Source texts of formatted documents

::::

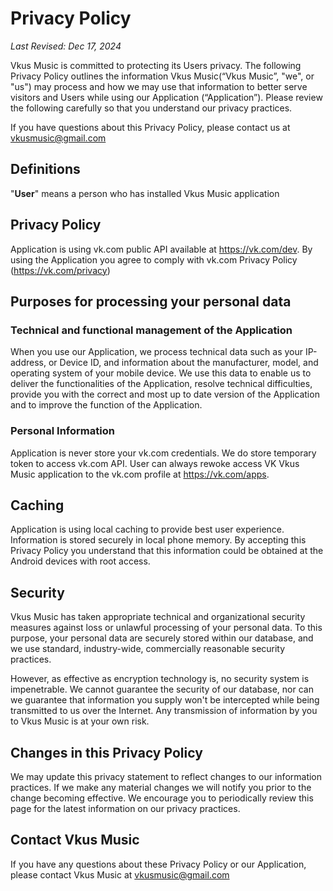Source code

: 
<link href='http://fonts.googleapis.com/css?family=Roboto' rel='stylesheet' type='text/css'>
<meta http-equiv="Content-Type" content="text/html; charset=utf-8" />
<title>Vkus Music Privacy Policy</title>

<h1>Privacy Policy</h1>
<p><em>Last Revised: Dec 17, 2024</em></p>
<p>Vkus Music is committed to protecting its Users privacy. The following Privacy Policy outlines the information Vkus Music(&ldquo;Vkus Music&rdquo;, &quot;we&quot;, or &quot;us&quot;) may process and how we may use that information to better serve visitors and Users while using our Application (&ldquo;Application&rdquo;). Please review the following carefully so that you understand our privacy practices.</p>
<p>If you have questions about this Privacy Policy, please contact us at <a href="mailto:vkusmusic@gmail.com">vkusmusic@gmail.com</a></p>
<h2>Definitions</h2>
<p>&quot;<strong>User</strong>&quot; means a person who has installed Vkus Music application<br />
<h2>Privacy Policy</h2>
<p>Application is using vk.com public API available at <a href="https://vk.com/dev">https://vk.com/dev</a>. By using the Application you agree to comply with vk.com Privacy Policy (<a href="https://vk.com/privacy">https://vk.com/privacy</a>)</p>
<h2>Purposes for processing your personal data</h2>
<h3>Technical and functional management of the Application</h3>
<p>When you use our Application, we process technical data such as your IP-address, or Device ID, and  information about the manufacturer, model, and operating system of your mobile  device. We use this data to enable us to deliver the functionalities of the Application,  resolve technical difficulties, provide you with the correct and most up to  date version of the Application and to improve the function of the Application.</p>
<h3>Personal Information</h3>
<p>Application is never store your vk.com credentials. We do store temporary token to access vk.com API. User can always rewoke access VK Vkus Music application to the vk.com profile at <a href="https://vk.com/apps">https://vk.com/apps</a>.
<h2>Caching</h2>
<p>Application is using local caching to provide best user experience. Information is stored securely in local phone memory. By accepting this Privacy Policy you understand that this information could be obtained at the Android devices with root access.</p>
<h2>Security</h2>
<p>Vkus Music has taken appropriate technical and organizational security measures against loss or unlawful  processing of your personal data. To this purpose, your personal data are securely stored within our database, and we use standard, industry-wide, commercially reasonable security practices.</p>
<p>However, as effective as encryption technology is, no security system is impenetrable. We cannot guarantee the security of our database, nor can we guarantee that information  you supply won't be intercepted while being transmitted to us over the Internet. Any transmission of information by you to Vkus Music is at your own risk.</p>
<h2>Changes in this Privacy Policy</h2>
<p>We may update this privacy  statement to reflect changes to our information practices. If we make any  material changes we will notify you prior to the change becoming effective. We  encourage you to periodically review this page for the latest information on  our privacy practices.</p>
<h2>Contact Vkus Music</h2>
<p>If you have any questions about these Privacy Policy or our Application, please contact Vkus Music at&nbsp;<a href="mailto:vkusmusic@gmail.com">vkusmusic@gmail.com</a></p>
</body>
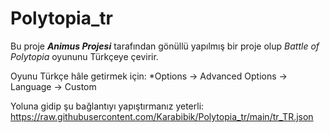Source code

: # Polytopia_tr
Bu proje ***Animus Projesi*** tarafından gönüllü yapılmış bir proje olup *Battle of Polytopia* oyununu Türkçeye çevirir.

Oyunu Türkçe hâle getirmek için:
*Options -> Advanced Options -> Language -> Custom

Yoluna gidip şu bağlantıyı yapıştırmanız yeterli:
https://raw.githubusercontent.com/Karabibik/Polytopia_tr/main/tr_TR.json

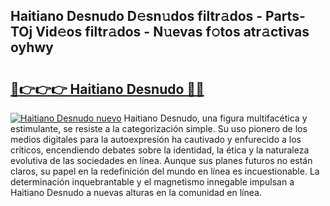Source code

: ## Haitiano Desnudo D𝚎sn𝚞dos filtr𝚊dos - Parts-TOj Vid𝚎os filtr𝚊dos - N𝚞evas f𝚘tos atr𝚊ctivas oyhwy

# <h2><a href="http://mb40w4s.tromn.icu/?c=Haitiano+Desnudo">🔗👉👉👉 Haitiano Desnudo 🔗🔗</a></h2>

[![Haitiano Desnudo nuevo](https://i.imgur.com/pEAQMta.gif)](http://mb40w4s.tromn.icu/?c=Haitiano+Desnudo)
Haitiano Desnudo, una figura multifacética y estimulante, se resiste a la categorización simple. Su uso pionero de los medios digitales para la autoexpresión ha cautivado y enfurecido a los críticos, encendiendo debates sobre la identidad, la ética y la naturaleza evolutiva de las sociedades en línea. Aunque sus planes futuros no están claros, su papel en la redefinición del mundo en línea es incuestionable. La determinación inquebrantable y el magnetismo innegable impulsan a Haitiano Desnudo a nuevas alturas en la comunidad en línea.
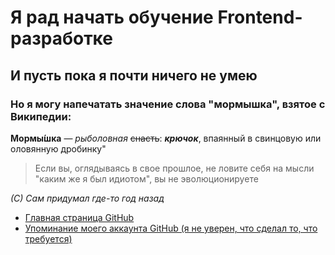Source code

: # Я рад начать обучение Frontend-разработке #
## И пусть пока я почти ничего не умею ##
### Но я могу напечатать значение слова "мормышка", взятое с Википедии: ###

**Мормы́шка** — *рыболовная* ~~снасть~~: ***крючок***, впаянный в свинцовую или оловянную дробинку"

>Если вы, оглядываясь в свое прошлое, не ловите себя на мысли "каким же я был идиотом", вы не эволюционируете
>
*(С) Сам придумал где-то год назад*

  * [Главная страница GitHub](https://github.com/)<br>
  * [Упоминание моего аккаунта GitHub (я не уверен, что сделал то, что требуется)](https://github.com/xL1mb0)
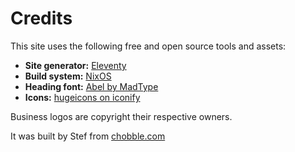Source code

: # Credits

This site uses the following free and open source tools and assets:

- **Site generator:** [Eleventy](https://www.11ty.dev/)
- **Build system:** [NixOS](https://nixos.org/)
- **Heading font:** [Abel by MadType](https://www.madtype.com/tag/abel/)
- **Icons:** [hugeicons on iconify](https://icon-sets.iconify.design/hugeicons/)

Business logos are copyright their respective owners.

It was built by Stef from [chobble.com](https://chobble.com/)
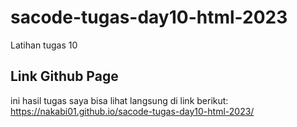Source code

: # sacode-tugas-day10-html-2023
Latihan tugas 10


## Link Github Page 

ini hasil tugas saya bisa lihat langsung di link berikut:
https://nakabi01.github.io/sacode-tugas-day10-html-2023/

::::

Problem:
From the entries, copy every line in which the word "database" occurs.

Task response:
<p>Vkus Music has taken appropriate technical and organizational security measures against loss or unlawful  processing of your personal data. To this purpose, your personal data are securely stored within our database, and we use standard, industry-wide, commercially reasonable security practices.</p>
<p>However, as effective as encryption technology is, no security system is impenetrable. We cannot guarantee the security of our database, nor can we guarantee that information  you supply won't be intercepted while being transmitted to us over the Internet. Any transmission of information by you to Vkus Music is at your own risk.</p>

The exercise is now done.